* _Material for the task_
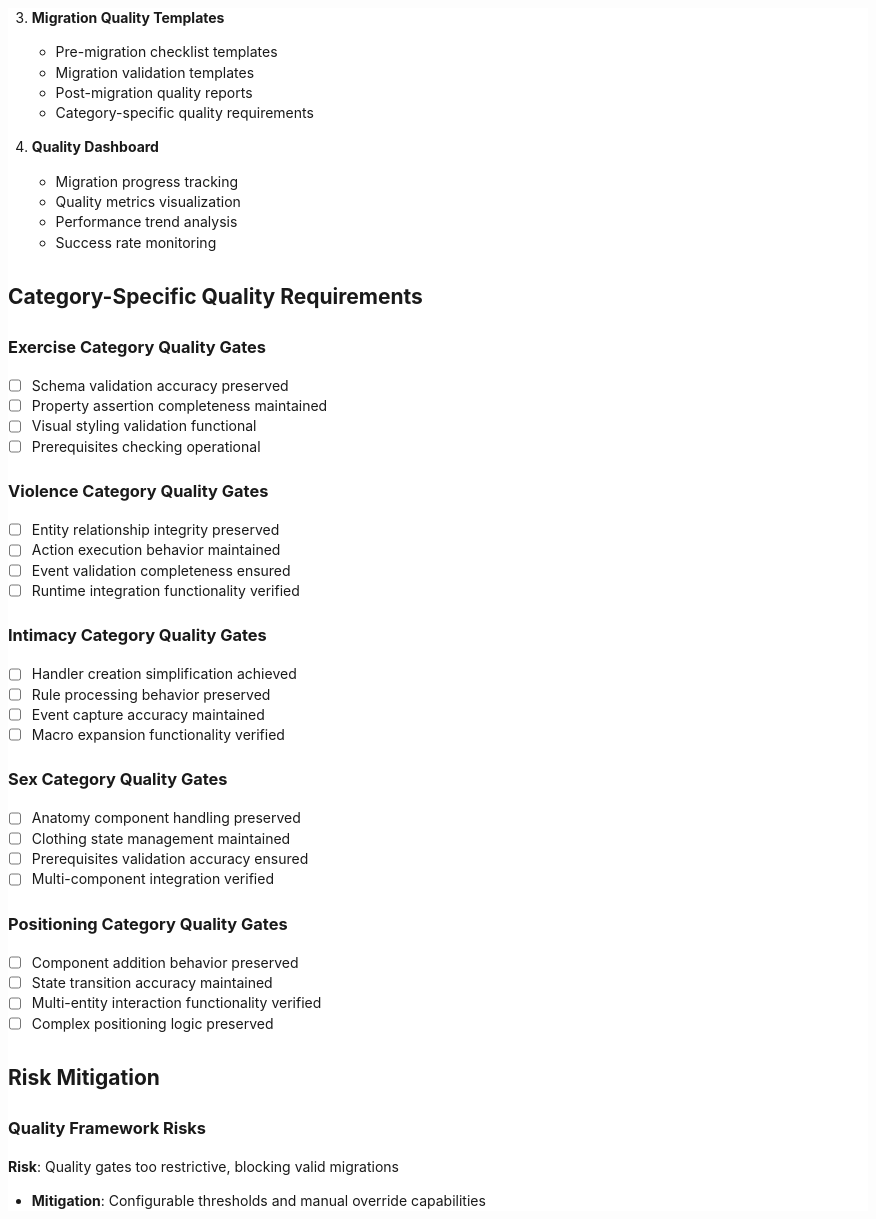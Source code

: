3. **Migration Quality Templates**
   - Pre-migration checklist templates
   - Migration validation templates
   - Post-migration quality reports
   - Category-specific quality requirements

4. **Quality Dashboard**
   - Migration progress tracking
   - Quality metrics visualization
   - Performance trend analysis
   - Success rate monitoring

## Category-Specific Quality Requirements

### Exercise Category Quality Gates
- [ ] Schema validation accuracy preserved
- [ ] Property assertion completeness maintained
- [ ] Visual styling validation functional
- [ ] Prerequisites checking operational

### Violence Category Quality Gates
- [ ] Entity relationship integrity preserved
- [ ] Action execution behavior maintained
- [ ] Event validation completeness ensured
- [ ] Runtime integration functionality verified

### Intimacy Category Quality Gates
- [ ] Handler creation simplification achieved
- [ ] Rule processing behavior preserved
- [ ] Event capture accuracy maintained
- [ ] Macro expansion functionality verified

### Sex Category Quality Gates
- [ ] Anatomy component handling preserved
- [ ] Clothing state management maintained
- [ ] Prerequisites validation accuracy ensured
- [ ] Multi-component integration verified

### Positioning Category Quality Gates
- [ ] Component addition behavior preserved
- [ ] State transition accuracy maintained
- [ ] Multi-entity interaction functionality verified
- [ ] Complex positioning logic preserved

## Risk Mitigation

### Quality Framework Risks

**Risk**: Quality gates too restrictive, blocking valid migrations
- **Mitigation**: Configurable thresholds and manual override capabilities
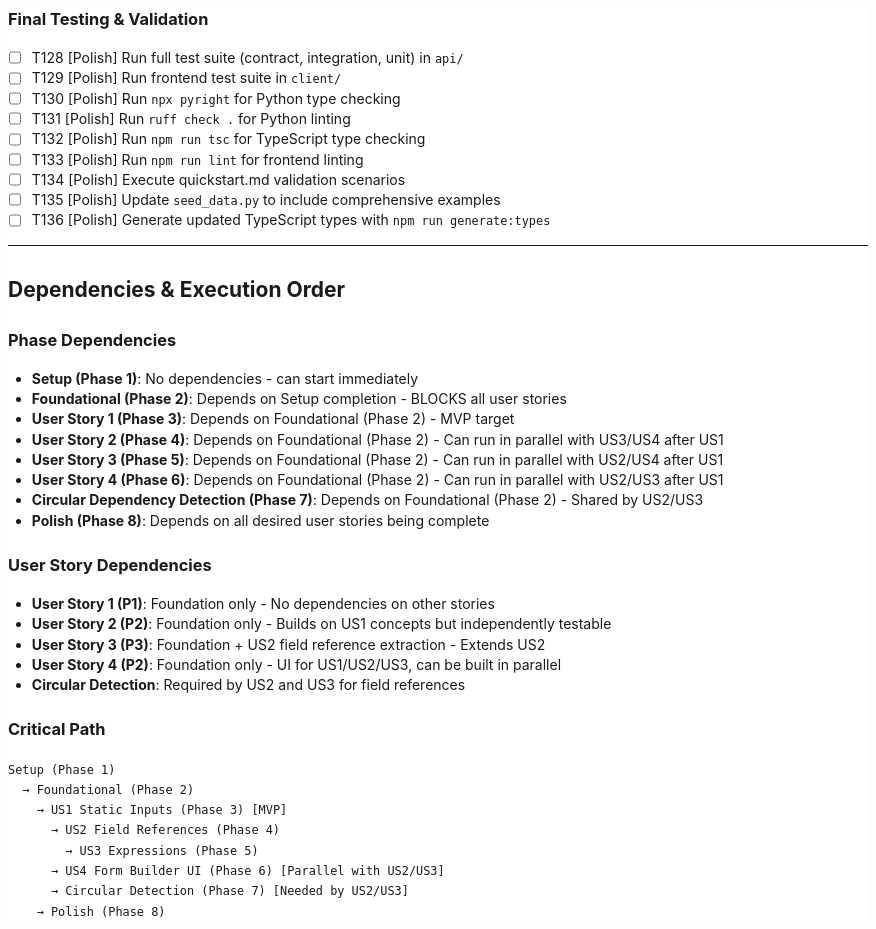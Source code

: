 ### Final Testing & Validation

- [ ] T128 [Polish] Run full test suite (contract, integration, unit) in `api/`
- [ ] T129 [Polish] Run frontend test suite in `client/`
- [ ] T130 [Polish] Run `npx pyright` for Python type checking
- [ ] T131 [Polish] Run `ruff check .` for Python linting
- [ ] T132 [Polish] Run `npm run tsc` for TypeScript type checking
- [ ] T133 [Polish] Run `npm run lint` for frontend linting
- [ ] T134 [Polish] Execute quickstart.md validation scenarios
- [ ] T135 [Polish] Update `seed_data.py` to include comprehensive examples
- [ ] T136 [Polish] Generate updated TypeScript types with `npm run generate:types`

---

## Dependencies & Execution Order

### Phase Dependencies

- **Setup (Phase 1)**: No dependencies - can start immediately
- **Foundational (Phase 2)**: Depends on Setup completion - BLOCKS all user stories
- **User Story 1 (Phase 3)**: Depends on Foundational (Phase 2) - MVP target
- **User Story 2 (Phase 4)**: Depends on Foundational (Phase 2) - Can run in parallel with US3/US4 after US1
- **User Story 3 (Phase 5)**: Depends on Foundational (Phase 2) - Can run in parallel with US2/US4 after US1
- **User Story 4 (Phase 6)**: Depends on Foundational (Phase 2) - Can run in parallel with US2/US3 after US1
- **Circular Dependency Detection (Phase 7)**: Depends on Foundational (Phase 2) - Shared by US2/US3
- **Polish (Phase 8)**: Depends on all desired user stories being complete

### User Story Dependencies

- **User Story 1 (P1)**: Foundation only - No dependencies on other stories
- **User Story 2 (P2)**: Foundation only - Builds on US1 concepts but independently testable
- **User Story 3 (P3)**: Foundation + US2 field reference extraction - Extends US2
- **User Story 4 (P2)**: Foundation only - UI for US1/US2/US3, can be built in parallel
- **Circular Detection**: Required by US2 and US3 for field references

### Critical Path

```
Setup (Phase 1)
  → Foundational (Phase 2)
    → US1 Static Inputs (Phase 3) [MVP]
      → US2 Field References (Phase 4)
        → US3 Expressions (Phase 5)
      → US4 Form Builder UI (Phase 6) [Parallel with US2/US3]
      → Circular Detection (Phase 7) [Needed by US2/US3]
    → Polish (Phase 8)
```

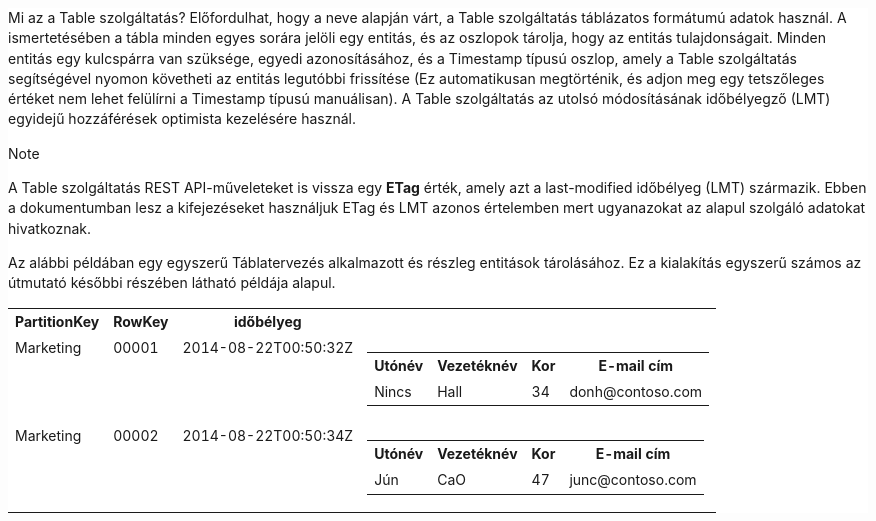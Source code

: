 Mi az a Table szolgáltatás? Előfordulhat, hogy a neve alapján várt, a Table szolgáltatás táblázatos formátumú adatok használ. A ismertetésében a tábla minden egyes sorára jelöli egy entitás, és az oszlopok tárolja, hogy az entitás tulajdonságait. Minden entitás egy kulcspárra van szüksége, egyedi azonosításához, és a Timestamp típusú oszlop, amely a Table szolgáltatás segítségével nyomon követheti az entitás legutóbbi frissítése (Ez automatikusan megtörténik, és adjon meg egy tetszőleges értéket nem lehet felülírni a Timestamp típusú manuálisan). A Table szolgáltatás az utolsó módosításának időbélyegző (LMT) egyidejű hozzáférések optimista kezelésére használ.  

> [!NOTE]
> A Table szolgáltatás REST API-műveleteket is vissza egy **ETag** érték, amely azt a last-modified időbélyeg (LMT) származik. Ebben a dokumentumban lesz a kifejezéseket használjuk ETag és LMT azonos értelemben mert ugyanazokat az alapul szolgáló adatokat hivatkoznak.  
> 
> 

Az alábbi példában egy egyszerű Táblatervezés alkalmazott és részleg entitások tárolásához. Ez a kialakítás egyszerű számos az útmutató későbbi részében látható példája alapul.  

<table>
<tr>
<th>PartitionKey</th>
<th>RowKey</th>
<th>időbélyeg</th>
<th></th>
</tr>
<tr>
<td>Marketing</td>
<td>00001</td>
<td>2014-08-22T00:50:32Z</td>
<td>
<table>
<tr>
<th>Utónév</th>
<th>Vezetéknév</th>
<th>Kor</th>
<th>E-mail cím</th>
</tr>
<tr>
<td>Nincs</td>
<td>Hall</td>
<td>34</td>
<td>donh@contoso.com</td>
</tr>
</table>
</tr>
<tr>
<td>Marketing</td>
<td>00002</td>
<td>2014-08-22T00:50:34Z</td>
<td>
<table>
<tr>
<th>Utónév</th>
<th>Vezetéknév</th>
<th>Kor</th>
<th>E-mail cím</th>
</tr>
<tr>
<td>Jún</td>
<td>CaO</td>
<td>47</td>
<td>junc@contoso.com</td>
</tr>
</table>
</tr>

* _How to complete this task_
Your answer should contain only the lines from the beginning of the listing above through the line with "- [ ] T131 [Polish]", copied exactly and without the pictures.

* _Expected output_
Source code

:3. **Migration Quality Templates**
   - Pre-migration checklist templates
   - Migration validation templates
   - Post-migration quality reports
   - Category-specific quality requirements

4. **Quality Dashboard**
   - Migration progress tracking
   - Quality metrics visualization
   - Performance trend analysis
   - Success rate monitoring

## Category-Specific Quality Requirements

### Exercise Category Quality Gates
- [ ] Schema validation accuracy preserved
- [ ] Property assertion completeness maintained
- [ ] Visual styling validation functional
- [ ] Prerequisites checking operational

### Violence Category Quality Gates
- [ ] Entity relationship integrity preserved
- [ ] Action execution behavior maintained
- [ ] Event validation completeness ensured
- [ ] Runtime integration functionality verified

### Intimacy Category Quality Gates
- [ ] Handler creation simplification achieved
- [ ] Rule processing behavior preserved
- [ ] Event capture accuracy maintained
- [ ] Macro expansion functionality verified

### Sex Category Quality Gates
- [ ] Anatomy component handling preserved
- [ ] Clothing state management maintained
- [ ] Prerequisites validation accuracy ensured
- [ ] Multi-component integration verified

### Positioning Category Quality Gates
- [ ] Component addition behavior preserved
- [ ] State transition accuracy maintained
- [ ] Multi-entity interaction functionality verified
- [ ] Complex positioning logic preserved

## Risk Mitigation

### Quality Framework Risks

**Risk**: Quality gates too restrictive, blocking valid migrations
- **Mitigation**: Configurable thresholds and manual override capabilities
Source code

: ### Final Testing & Validation

- [ ] T128 [Polish] Run full test suite (contract, integration, unit) in `api/`
- [ ] T129 [Polish] Run frontend test suite in `client/`
- [ ] T130 [Polish] Run `npx pyright` for Python type checking
- [ ] T131 [Polish] Run `ruff check .` for Python linting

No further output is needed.